Still unable to get an internet connection! We are now in Egypt! We awoke at the service station to a roaring sand storm that had soon found its way into every orifice. We made our way to the border, which seemed to pass through without a hitch. Processing what is now a 200 strong convoy takes ages, but both sides seemed relatively prepared, which means it took all day.
We drove under a very heavy police escort, along suspiciously empty roads to a plush looking building, which turned out to be a glorified officer’s mess, a sort of hotel exclusively for their use.
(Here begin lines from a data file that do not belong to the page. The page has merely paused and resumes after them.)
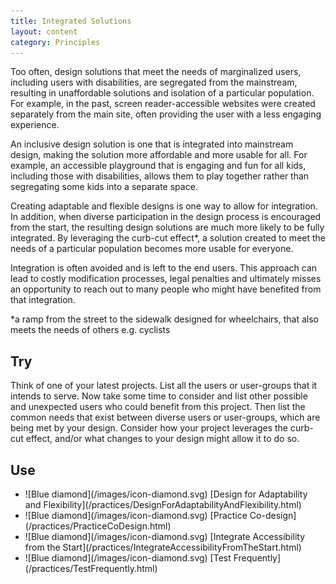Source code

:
 ```yaml
---
title: Integrated Solutions
layout: content
category: Principles
---
```


Too often, design solutions that meet the needs of marginalized users, including users with disabilities, are segregated from the mainstream, resulting in unaffordable solutions and isolation of a particular population. For example, in the past, screen reader-accessible websites were created separately from the main site, often providing the user with a less engaging experience.

An inclusive design solution is one that is integrated into mainstream design, making the solution more affordable and more usable for all. For example, an accessible playground that is engaging and fun for all kids, including those with disabilities, allows them to play together rather than segregating some kids into a separate space.

Creating adaptable and flexible designs is one way to allow for integration. In addition, when diverse participation in the design process is encouraged from the start, the resulting design solutions are much more likely to be fully integrated. By leveraging the curb-cut effect*, a solution created to meet the needs of a particular population becomes more usable for everyone.

Integration is often avoided and is left to the end users. This approach can lead to costly modification processes, legal penalties and ultimately misses an opportunity to reach out to many people who might have benefited from that integration.

*a ramp from the street to the sidewalk designed for wheelchairs, that also meets the needs of others e.g. cyclists

## Try
Think of one of your latest projects. List all the users or user-groups that it intends to serve. Now take some time to consider and list other possible and unexpected users who could benefit from this project. Then list the common needs that exist between diverse users or user-groups, which are being met by your design. Consider how your project leverages the curb-cut effect, and/or what changes to your design might allow it to do so.

## Use
<ul class="docs-inclusive-design-guides-articleContentUse"><li>![Blue diamond](/images/icon-diamond.svg) [Design for Adaptability and Flexibility](/practices/DesignForAdaptabilityAndFlexibility.html)</li>
<li>![Blue diamond](/images/icon-diamond.svg) [Practice Co-design](/practices/PracticeCoDesign.html)</li>
<li>![Blue diamond](/images/icon-diamond.svg) [Integrate Accessibility from the Start](/practices/IntegrateAccessibilityFromTheStart.html)</li>
<li>![Blue diamond](/images/icon-diamond.svg) [Test Frequently](/practices/TestFrequently.html)</li></ul>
Not much use to us was the fact that it was 2am, we had been on the road without food from 6am and all there was on offer was a little chubby woman in a headscarf handing out boxes with, I swear to God, dry sandwiches with reconstituted ham in them. Perhaps it was her fearful smile that gave it away. The Muslim brotherhood, were hungry, tired, pissed off with disinformation and by now aware that four of the convoy, all good guys, had been turned back at the border and not one of the convoy leaders had stayed behind to help them out. The chubby lady’s claim that it was turkey was the final straw, that and the fact that when we tried to go to a restaurant thousands of police and young soldiers ringed the compound with large plastic truncheons, rifles and submachine guns. This, it was explained, was for our security. I have never felt so secure in all life. In fact with unemployment numbers rising in the UK perhaps the government should consider following the example of these other pro American governments and make the population feel really, really, secure, say by having not one bobby, but ten on every street corner. What a happy, well cared for bunch we would be! And how much more human than CCTV.
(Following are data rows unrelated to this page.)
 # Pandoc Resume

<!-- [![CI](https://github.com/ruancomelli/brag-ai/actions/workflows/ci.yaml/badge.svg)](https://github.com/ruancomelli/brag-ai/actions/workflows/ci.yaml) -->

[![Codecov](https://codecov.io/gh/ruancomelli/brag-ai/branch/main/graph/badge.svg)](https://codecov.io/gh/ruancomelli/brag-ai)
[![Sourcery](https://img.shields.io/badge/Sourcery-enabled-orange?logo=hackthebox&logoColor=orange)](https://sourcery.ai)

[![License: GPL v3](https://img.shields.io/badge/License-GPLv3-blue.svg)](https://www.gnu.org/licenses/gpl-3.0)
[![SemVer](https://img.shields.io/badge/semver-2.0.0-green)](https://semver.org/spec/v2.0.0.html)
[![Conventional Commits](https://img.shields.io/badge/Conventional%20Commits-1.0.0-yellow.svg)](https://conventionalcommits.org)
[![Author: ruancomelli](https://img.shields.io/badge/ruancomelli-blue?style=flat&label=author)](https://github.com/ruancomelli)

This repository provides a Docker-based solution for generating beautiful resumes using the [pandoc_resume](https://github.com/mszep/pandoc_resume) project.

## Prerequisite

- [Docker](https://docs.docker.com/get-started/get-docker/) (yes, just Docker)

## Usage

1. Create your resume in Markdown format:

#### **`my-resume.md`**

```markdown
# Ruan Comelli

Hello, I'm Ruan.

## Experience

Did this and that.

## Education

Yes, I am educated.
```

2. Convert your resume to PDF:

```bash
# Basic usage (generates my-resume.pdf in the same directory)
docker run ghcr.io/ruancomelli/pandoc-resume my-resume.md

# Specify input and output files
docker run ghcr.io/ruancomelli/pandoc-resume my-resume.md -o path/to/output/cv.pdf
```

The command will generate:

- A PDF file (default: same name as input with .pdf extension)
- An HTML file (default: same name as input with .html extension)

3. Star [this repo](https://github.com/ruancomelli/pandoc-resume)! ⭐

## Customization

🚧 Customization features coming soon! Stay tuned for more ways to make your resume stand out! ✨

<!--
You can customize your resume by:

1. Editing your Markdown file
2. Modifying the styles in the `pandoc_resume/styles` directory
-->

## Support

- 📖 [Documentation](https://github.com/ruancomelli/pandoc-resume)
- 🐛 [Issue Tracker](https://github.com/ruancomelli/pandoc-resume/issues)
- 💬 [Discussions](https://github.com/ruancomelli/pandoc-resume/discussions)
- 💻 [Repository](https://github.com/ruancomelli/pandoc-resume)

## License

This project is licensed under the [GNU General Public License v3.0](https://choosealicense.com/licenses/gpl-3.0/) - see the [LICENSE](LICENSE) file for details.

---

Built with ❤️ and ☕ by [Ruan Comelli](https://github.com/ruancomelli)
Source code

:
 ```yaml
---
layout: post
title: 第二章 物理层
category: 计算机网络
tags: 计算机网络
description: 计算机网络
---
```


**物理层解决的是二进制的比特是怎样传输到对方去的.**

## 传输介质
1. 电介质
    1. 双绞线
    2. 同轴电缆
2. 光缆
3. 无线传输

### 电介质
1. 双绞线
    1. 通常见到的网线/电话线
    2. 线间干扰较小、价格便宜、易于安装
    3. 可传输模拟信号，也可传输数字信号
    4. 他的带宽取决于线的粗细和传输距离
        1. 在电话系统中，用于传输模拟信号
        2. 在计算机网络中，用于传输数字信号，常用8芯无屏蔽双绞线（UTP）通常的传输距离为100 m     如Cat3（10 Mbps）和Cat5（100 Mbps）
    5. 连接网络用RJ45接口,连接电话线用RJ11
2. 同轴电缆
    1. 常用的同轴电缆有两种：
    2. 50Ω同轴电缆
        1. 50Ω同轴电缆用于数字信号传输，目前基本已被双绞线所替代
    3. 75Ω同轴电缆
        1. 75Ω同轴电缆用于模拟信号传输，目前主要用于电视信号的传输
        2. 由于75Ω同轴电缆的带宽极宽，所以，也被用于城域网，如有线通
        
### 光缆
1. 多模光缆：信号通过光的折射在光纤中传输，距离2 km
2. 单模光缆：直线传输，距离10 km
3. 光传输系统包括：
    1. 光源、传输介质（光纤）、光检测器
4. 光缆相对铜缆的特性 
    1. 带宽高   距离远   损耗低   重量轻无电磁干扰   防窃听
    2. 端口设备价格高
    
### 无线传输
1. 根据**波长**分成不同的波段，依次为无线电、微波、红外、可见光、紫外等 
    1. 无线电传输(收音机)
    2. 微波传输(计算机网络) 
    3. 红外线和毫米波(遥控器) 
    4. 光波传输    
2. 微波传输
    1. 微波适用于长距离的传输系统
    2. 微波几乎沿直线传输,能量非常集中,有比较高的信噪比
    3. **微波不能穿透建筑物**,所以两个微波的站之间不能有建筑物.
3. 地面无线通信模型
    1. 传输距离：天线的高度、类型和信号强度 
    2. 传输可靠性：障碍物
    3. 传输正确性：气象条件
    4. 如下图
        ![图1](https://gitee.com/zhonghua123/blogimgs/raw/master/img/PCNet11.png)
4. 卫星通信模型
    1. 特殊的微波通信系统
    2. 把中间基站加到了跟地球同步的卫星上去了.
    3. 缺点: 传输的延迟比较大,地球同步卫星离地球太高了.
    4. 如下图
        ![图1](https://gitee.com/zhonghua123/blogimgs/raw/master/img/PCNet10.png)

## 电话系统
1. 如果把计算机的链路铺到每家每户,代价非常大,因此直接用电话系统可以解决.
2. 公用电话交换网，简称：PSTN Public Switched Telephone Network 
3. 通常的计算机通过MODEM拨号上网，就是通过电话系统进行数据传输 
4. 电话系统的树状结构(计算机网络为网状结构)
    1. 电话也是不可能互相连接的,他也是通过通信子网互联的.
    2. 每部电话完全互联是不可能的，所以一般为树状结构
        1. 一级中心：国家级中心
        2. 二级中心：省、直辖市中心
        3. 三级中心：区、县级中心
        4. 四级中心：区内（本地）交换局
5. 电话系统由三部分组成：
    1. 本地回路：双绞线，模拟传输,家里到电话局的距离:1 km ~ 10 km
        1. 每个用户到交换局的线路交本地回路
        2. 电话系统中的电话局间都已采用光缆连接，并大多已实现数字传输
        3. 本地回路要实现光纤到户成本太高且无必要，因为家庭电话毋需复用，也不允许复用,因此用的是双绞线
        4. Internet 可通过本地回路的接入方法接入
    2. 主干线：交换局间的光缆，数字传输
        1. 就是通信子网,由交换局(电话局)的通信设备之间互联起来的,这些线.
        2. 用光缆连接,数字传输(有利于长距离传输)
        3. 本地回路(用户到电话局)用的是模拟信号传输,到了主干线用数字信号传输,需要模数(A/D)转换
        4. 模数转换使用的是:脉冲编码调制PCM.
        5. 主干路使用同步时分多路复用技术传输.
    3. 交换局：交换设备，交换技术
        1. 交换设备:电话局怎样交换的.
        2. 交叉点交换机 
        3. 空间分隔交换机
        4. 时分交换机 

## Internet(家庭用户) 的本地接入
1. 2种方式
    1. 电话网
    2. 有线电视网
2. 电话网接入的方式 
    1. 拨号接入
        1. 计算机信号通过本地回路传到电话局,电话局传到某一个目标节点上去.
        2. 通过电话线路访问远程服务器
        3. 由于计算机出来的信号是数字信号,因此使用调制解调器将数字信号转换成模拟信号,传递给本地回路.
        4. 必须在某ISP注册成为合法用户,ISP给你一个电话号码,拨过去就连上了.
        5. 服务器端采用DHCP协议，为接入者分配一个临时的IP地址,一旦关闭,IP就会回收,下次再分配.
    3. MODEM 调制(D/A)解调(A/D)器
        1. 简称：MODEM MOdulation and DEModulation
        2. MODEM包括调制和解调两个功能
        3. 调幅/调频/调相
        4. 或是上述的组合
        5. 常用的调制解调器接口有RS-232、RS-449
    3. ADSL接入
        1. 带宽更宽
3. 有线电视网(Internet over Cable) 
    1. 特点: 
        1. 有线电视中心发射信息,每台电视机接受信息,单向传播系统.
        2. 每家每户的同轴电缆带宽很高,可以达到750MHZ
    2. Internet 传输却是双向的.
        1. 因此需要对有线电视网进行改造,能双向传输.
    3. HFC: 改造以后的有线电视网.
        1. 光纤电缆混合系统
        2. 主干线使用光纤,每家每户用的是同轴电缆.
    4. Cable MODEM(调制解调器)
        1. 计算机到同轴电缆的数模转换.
Our blagging skills were sorely tested but we managed to get the head of security to send for a take away for Aki, Sid, John and myself. We are beginning to attract the bemused wonderment of other convoy members for our apparent ability to find hotles when others sleep rough, spare parts, low loaders, shopping trips, press interviews and hot food. Much more of this and they’ll start accusing us of being Mossad agents supplied by Israeli air drops.
Just as we were finishing our meal, about 3.30am about 50 of the convoy arrived having stayed at the border in solidarity with the four detainees. Fireman Sam, a huge Aussie, Arabic speaker of Palestinian descent (so called because he is one of the Fire engine drivers -John has nick names for everyone) had tried to translate and act on the boys behalf, but the Egyptians were having none of it. They arrived furious with the leadership who were nowhere to be seen.